Rutgers GSE CMSI

Rashana Vikara Lydner

Rashana Vikara Lydner is an Assistant Professor of Africana Studies at Georgia State University in Atlanta. She holds a Ph.D. and master’s degree in French and Francophone Studies with a designated emphasis in African Diaspora Studies from the University of California, Davis, and a Bachelor’s in French and Spanish with a minor in Psychology from The State University of New York Brockport. Bridging the fields of Caribbean Studies, French cultural studies, linguistic anthropology, and Creolistics, her research focuses on a transnational approach to the study of Black popular culture in the francophone and anglophone Caribbean at the intersections of language, identity, and power. 
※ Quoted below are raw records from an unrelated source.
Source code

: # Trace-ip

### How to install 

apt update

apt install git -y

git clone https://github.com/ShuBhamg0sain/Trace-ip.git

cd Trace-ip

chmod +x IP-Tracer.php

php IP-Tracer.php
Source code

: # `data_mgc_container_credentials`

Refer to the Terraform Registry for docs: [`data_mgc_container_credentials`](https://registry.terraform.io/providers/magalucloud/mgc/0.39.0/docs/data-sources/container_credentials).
Her published works include “Decolonizing Creolistics Through Popular Culture” in Decolonizing Linguistics (Oxford University Press), “S’habiller Sexy en Body String: The French Guianese bad gyal and the Image of French Caribbean Women” in Small Axe: A Caribbean Journal of Criticism, and “‘Mwen Enmé’W’ [I Love You]: Black Queer Women’s Social Positioning in the French Caribbean” (forthcoming) in Gender and Language. 

She is currently working on her first book manuscript, Dancehall ka joué: Gender and Sexual Politics at Play in French Guiana. Dancehall ka joué asserts that dancehall artists in French Guiana employ subversive performances of their gender and sexual identities to contest French Caribbean societal norms. In addition, by identifying with a trans-Caribbean culture, they challenge notions of non-belonging and Frenchness as they carve out their own space in the French nation-state.